Copy all entries verbatim and keep any pictures out of the copy.

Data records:
━━━━━━━━━━━━━━━━

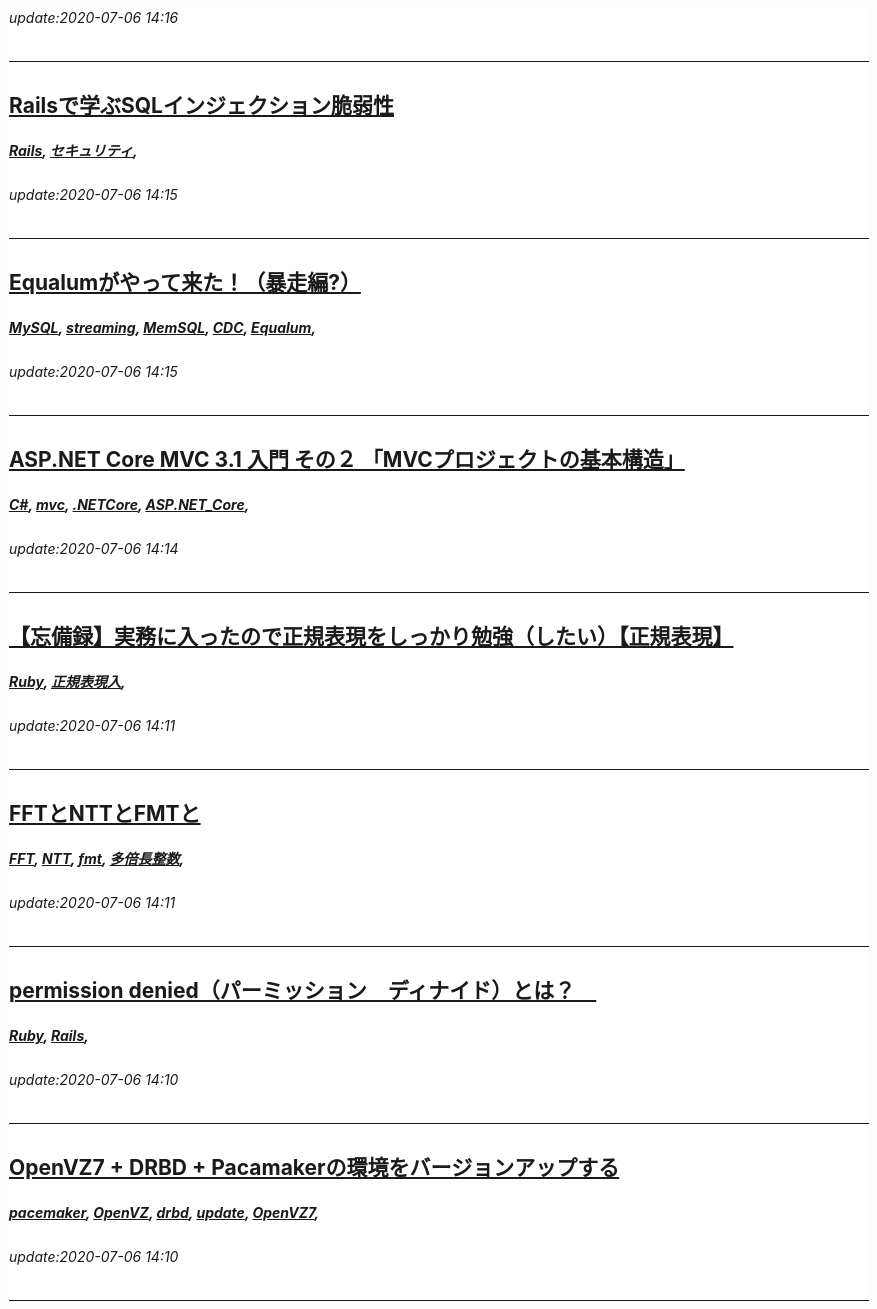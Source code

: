 ###### update:2020-07-06 14:16
---
## [Railsで学ぶSQLインジェクション脆弱性](https://qiita.com/Fumitaka1/items/dd863bf4f45d9d4a4dde)
##### [Rails](https://qiita.com/tags/Rails), [セキュリティ](https://qiita.com/tags/セキュリティ), 
###### update:2020-07-06 14:15
---
## [Equalumがやって来た！（暴走編?）](https://qiita.com/wadaken1961/items/86ad6dc920a7bd6dcd71)
##### [MySQL](https://qiita.com/tags/MySQL), [streaming](https://qiita.com/tags/streaming), [MemSQL](https://qiita.com/tags/MemSQL), [CDC](https://qiita.com/tags/CDC), [Equalum](https://qiita.com/tags/Equalum), 
###### update:2020-07-06 14:15
---
## [ASP.NET Core MVC 3.1 入門 その２ 「MVCプロジェクトの基本構造」](https://qiita.com/yagi405/items/4ab1c88d9ea3339b98ac)
##### [C#](https://qiita.com/tags/C#), [mvc](https://qiita.com/tags/mvc), [.NETCore](https://qiita.com/tags/.NETCore), [ASP.NET_Core](https://qiita.com/tags/ASP.NET_Core), 
###### update:2020-07-06 14:14
---
## [【忘備録】実務に入ったので正規表現をしっかり勉強（したい）【正規表現】](https://qiita.com/onikan/items/8706809232dc93474b29)
##### [Ruby](https://qiita.com/tags/Ruby), [正規表現入](https://qiita.com/tags/正規表現入), 
###### update:2020-07-06 14:11
---
## [FFTとNTTとFMTと](https://qiita.com/peria/items/f6912f6d91db409ca87a)
##### [FFT](https://qiita.com/tags/FFT), [NTT](https://qiita.com/tags/NTT), [fmt](https://qiita.com/tags/fmt), [多倍長整数](https://qiita.com/tags/多倍長整数), 
###### update:2020-07-06 14:11
---
## [permission denied（パーミッション　ディナイド）とは？　](https://qiita.com/teck_shumpei/items/6f86bb419de0e1e76422)
##### [Ruby](https://qiita.com/tags/Ruby), [Rails](https://qiita.com/tags/Rails), 
###### update:2020-07-06 14:10
---
## [OpenVZ7 + DRBD + Pacamakerの環境をバージョンアップする](https://qiita.com/hirachan/items/8306858817cff34a5db2)
##### [pacemaker](https://qiita.com/tags/pacemaker), [OpenVZ](https://qiita.com/tags/OpenVZ), [drbd](https://qiita.com/tags/drbd), [update](https://qiita.com/tags/update), [OpenVZ7](https://qiita.com/tags/OpenVZ7), 
###### update:2020-07-06 14:10
---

━━━━━━━━━━━━━━━━

*Written response*
Source code

: ###### update:2020-07-06 14:16
---
## [Railsで学ぶSQLインジェクション脆弱性](https://qiita.com/Fumitaka1/items/dd863bf4f45d9d4a4dde)
##### [Rails](https://qiita.com/tags/Rails), [セキュリティ](https://qiita.com/tags/セキュリティ), 
###### update:2020-07-06 14:15
---
## [Equalumがやって来た！（暴走編?）](https://qiita.com/wadaken1961/items/86ad6dc920a7bd6dcd71)
##### [MySQL](https://qiita.com/tags/MySQL), [streaming](https://qiita.com/tags/streaming), [MemSQL](https://qiita.com/tags/MemSQL), [CDC](https://qiita.com/tags/CDC), [Equalum](https://qiita.com/tags/Equalum), 
###### update:2020-07-06 14:15
---
## [ASP.NET Core MVC 3.1 入門 その２ 「MVCプロジェクトの基本構造」](https://qiita.com/yagi405/items/4ab1c88d9ea3339b98ac)
##### [C#](https://qiita.com/tags/C#), [mvc](https://qiita.com/tags/mvc), [.NETCore](https://qiita.com/tags/.NETCore), [ASP.NET_Core](https://qiita.com/tags/ASP.NET_Core), 
###### update:2020-07-06 14:14
---
## [【忘備録】実務に入ったので正規表現をしっかり勉強（したい）【正規表現】](https://qiita.com/onikan/items/8706809232dc93474b29)
##### [Ruby](https://qiita.com/tags/Ruby), [正規表現入](https://qiita.com/tags/正規表現入), 
###### update:2020-07-06 14:11
---
## [FFTとNTTとFMTと](https://qiita.com/peria/items/f6912f6d91db409ca87a)
##### [FFT](https://qiita.com/tags/FFT), [NTT](https://qiita.com/tags/NTT), [fmt](https://qiita.com/tags/fmt), [多倍長整数](https://qiita.com/tags/多倍長整数), 
###### update:2020-07-06 14:11
---
## [permission denied（パーミッション　ディナイド）とは？　](https://qiita.com/teck_shumpei/items/6f86bb419de0e1e76422)
##### [Ruby](https://qiita.com/tags/Ruby), [Rails](https://qiita.com/tags/Rails), 
###### update:2020-07-06 14:10
---
## [OpenVZ7 + DRBD + Pacamakerの環境をバージョンアップする](https://qiita.com/hirachan/items/8306858817cff34a5db2)
##### [pacemaker](https://qiita.com/tags/pacemaker), [OpenVZ](https://qiita.com/tags/OpenVZ), [drbd](https://qiita.com/tags/drbd), [update](https://qiita.com/tags/update), [OpenVZ7](https://qiita.com/tags/OpenVZ7), 
###### update:2020-07-06 14:10
---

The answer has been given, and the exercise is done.